Subject: Re: [boost] GIL io_new review
From: Lubomir Bourdev (lbourdev_at_[hidden])
Date: 2010-12-12 18:42:37
On Dec 11, 2010, at 7:18 AM, Domagoj Saric wrote:
>> On the issue of using classes vs free functions, I don't think there is a
>> huge difference either way. The the new_io code borrows the style from
>> GIL, which uses free functions as algorithms (if you call I/O
>> GIL in turn borrows this style from the STL. Using functions one can
>> functionality with overloading (but there are ways to do this with classes
>> and it is nicer to be able to read/write a file with one line, without
>> having to
>> first construct a reader/writer and then call it.
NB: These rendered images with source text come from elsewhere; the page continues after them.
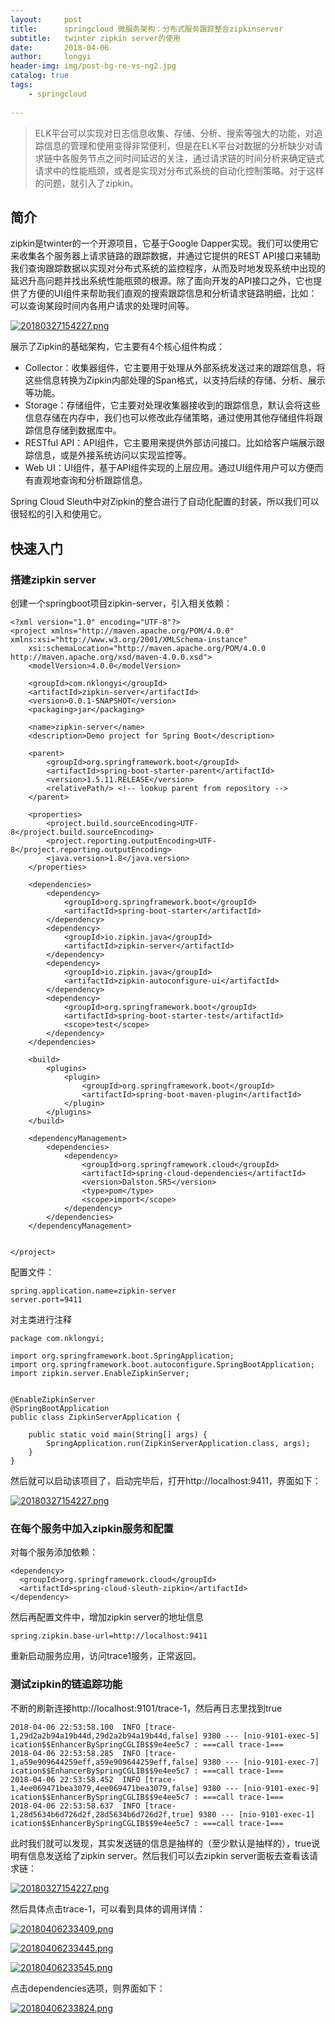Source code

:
 ```yaml
---
layout:     post
title:      springcloud 微服务架构：分布式服务跟踪整合zipkinserver
subtitle:   twinter zipkin server的使用
date:       2018-04-06
author:     longyi
header-img: img/post-bg-re-vs-ng2.jpg
catalog: true
tags:
    - springcloud
    
---
```


>ELK平台可以实现对日志信息收集、存储、分析、搜索等强大的功能，对追踪信息的管理和使用变得非常便利，但是在ELK平台对数据的分析缺少对请求链中各服务节点之间时间延迟的关注，通过请求链的时间分析来确定链式请求中的性能瓶颈，或者是实现对分布式系统的自动化控制策略。对于这样的问题，就引入了zipkin。

## 简介

zipkin是twinter的一个开源项目，它基于Google Dapper实现。我们可以使用它来收集各个服务器上请求链路的跟踪数据，并通过它提供的REST API接口来辅助我们查询跟踪数据以实现对分布式系统的监控程序，从而及时地发现系统中出现的延迟升高问题并找出系统性能瓶颈的根源。除了面向开发的API接口之外，它也提供了方便的UI组件来帮助我们直观的搜索跟踪信息和分析请求链路明细，比如：可以查询某段时间内各用户请求的处理时间等。

[![20180327154227.png](https://s18.postimg.org/ph9o6l5qh/20180327154227.png)](https://postimg.org/image/wx8xsdtfp/)

展示了Zipkin的基础架构，它主要有4个核心组件构成：

- Collector：收集器组件，它主要用于处理从外部系统发送过来的跟踪信息，将这些信息转换为Zipkin内部处理的Span格式，以支持后续的存储、分析、展示等功能。
- Storage：存储组件，它主要对处理收集器接收到的跟踪信息，默认会将这些信息存储在内存中，我们也可以修改此存储策略，通过使用其他存储组件将跟踪信息存储到数据库中。
- RESTful API：API组件，它主要用来提供外部访问接口。比如给客户端展示跟踪信息，或是外接系统访问以实现监控等。
- Web UI：UI组件，基于API组件实现的上层应用。通过UI组件用户可以方便而有直观地查询和分析跟踪信息。

Spring Cloud Sleuth中对Zipkin的整合进行了自动化配置的封装，所以我们可以很轻松的引入和使用它。


## 快速入门

### 搭建zipkin server

创建一个springboot项目zipkin-server，引入相关依赖：

    <?xml version="1.0" encoding="UTF-8"?>
    <project xmlns="http://maven.apache.org/POM/4.0.0" xmlns:xsi="http://www.w3.org/2001/XMLSchema-instance"
    	xsi:schemaLocation="http://maven.apache.org/POM/4.0.0 http://maven.apache.org/xsd/maven-4.0.0.xsd">
    	<modelVersion>4.0.0</modelVersion>
    
    	<groupId>com.nklongyi</groupId>
    	<artifactId>zipkin-server</artifactId>
    	<version>0.0.1-SNAPSHOT</version>
    	<packaging>jar</packaging>
    
    	<name>zipkin-server</name>
    	<description>Demo project for Spring Boot</description>
    
    	<parent>
    		<groupId>org.springframework.boot</groupId>
    		<artifactId>spring-boot-starter-parent</artifactId>
    		<version>1.5.11.RELEASE</version>
    		<relativePath/> <!-- lookup parent from repository -->
    	</parent>
    
    	<properties>
    		<project.build.sourceEncoding>UTF-8</project.build.sourceEncoding>
    		<project.reporting.outputEncoding>UTF-8</project.reporting.outputEncoding>
    		<java.version>1.8</java.version>
    	</properties>
    
    	<dependencies>
    		<dependency>
    			<groupId>org.springframework.boot</groupId>
    			<artifactId>spring-boot-starter</artifactId>
    		</dependency>
    		<dependency>
    			<groupId>io.zipkin.java</groupId>
    			<artifactId>zipkin-server</artifactId>
    		</dependency>
    		<dependency>
    			<groupId>io.zipkin.java</groupId>
    			<artifactId>zipkin-autoconfigure-ui</artifactId>
    		</dependency>
    		<dependency>
    			<groupId>org.springframework.boot</groupId>
    			<artifactId>spring-boot-starter-test</artifactId>
    			<scope>test</scope>
    		</dependency>
    	</dependencies>
    
    	<build>
    		<plugins>
    			<plugin>
    				<groupId>org.springframework.boot</groupId>
    				<artifactId>spring-boot-maven-plugin</artifactId>
    			</plugin>
    		</plugins>
    	</build>
    
    	<dependencyManagement>
    		<dependencies>
    			<dependency>
    				<groupId>org.springframework.cloud</groupId>
    				<artifactId>spring-cloud-dependencies</artifactId>
    				<version>Dalston.SR5</version>
    				<type>pom</type>
    				<scope>import</scope>
    			</dependency>
    		</dependencies>
    	</dependencyManagement>
    
    
    </project>

配置文件：

    spring.application.name=zipkin-server
    server.port=9411

对主类进行注释

    package com.nklongyi;
    
    import org.springframework.boot.SpringApplication;
    import org.springframework.boot.autoconfigure.SpringBootApplication;
    import zipkin.server.EnableZipkinServer;
    
    
    @EnableZipkinServer
    @SpringBootApplication
    public class ZipkinServerApplication {
    
    	public static void main(String[] args) {
    		SpringApplication.run(ZipkinServerApplication.class, args);
    	}
    }
    
然后就可以启动该项目了，启动完毕后，打开http://localhost:9411，界面如下：

[![20180327154227.png](https://s18.postimg.org/9x2ag23bt/20180327154227.png)](https://postimg.org/image/hd1k1ur11/)

### 在每个服务中加入zipkin服务和配置

对每个服务添加依赖：

    <dependency>
      <groupId>org.springframework.cloud</groupId>
      <artifactId>spring-cloud-sleuth-zipkin</artifactId>
    </dependency>

然后再配置文件中，增加zipkin server的地址信息

    spring.zipkin.base-url=http://localhost:9411

重新启动服务应用，访问trace1服务，正常返回。

### 测试zipkin的链追踪功能

不断的刷新连接http://localhost:9101/trace-1，然后再日志里找到true

    2018-04-06 22:53:58.100  INFO [trace-1,29d2a2b94a19b44d,29d2a2b94a19b44d,false] 9380 --- [nio-9101-exec-5] ication$$EnhancerBySpringCGLIB$$9e4ee5c7 : ===call trace-1===
    2018-04-06 22:53:58.285  INFO [trace-1,a59e909644259eff,a59e909644259eff,false] 9380 --- [nio-9101-exec-7] ication$$EnhancerBySpringCGLIB$$9e4ee5c7 : ===call trace-1===
    2018-04-06 22:53:58.452  INFO [trace-1,4ee069471bea3079,4ee069471bea3079,false] 9380 --- [nio-9101-exec-9] ication$$EnhancerBySpringCGLIB$$9e4ee5c7 : ===call trace-1===
    2018-04-06 22:53:58.637  INFO [trace-1,28d5634b6d726d2f,28d5634b6d726d2f,true] 9380 --- [nio-9101-exec-1] ication$$EnhancerBySpringCGLIB$$9e4ee5c7 : ===call trace-1===

此时我们就可以发现，其实发送链的信息是抽样的（至少默认是抽样的），true说明有信息发送给了zipkin server。然后我们可以去zipkin server面板去查看该请求链：

[![20180327154227.png](https://s18.postimg.org/4bkgpa261/20180327154227.png)](https://postimg.org/image/vm5rx752t/)

然后具体点击trace-1，可以看到具体的调用详情：

[![20180406233409.png](https://s18.postimg.org/jkae3hbeh/20180406233409.png)](https://postimg.org/image/s2ju7thx1/)

[![20180406233445.png](https://s18.postimg.org/rd11v9715/20180406233445.png)](https://postimg.org/image/u7478p979/)

[![20180406233545.png](https://s18.postimg.org/ch2inoy7d/20180406233545.png)](https://postimg.org/image/pl830dq91/)

点击dependencies选项，则界面如下：

[![20180406233824.png](https://s18.postimg.org/75nm34p15/20180406233824.png)](https://postimg.org/image/qaqvcw3p1/)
But these are minor
> I understand you had limited time to go through all the, now really numerous
> posts, but I think I've shown (in the pre-review discussion) that these are
> not minor quibbles...The free function interface has issues both in terms of
> performance and in terms flexibility/power of access to the backend that it
> gives...So far shown attempts to fix those where all shifts towards public
> classes/objects representing the image to be read/written (and/or further
> increase in the number of parameters)...
But free functions are just like methods except they have an extra hidden parameter pointing to the class instance.
I think the discussion here is not free functions vs classes but whether or not to maintain a state. Please note that both you and Christian use classes to maintain the state; Christian simply wraps the classes into free functions for simple things like read and write an entire image. But to do something more complicated, such as read the image in parts, one can simply build that functionality using the classes directly. So not much design changes are necessary. Adding new functionality may be needed but less, if any, changes of the existing functionality.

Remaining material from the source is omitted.